# Requirements

---
- 🧩 Intel OpenAPI Base Toolkit:

 > ➡️ [https://www.intel.com/content/www/us/en/developer/tools/oneapi/base-toolkit-download.html]

---
- 🧩 Python Package:

 > ⚡`dpctl` — Data Parallel Control : `pip install dpctl`

 > ⚡`dpnp` — Data Parallel NumPy : `pip install dpnp`

 > ⚡`numba-dpex` — Numba Data Parallel Extension : `pip install -i https://pypi.anaconda.org/dppy/label/dev/simple numba-dpex`

 > ⚡`scikit-learn-intelex` — Intel Extension for scikit-learn : `pip install scikit-learn-intelex`

---


### 🧩 `dpctl` — Data Parallel Control

🔧 A Python interface to SYCL (C++ parallel programming model).  
🖥️ Enables control over devices (CPU, GPU) and execution queues.  
📦 Useful for managing low-level data-parallel operations.

➡️ [PyPI link](https://pypi.org/project/dpctl/)  
➡️ [GitHub](https://github.com/IntelPython/dpctl)

---

### 🧮 `dpnp` — Data Parallel NumPy

📊 A NumPy-compatible library for accelerated array operations.  
⚡ Drop-in replacement for NumPy using SYCL under the hood.  
🎯 Run NumPy-like code on Intel GPUs and CPUs without rewriting.

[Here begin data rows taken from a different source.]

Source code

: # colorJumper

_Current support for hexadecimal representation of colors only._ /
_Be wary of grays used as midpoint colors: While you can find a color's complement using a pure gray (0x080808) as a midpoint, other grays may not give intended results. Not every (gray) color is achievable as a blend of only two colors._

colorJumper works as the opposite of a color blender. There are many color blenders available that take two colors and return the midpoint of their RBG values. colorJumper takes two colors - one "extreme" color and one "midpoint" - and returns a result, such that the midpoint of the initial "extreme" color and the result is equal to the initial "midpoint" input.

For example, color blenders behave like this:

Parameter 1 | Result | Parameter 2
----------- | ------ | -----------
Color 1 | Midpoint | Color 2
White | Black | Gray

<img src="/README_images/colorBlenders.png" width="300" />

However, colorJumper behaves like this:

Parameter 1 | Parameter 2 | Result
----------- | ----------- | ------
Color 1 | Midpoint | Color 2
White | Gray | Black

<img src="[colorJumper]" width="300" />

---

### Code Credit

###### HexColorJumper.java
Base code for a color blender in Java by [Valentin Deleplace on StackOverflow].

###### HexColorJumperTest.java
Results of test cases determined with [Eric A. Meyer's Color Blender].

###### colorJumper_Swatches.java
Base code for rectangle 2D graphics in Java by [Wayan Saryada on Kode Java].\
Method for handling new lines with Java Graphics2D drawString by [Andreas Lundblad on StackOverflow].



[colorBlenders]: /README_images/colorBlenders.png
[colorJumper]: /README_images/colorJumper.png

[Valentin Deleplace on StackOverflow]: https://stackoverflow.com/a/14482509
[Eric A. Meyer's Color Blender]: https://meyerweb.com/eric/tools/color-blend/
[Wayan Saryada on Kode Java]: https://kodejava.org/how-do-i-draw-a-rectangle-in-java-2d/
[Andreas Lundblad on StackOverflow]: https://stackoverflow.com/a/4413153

➡️ [PyPI link](https://pypi.org/project/dpnp/)  
➡️ [GitHub](https://github.com/IntelPython/dpnp)

---

### ⚙️ `numba-dpex` — Numba Data Parallel Extension

🚀 Enables JIT-compiled Python kernels for SYCL devices (like Intel GPUs).  
🧠 Extends Numba's syntax to support `@kernel` and `@dpjit` decorators.  
💡 Write CUDA-style parallel loops in Python!

➡️ [PyPI link](https://pypi.org/project/numba-dpex/)  
➡️ [GitHub](https://github.com/IntelPython/numba-dpex)

---

### 🤖 `scikit-learn-intelex` — Intel Extension for scikit-learn

📈 Accelerates `scikit-learn` estimators using Intel oneAPI Data Analytics Library (oneDAL).  
🧪 Improves training/prediction time significantly on Intel hardware.  
✅ Plug-and-play: just import and patch!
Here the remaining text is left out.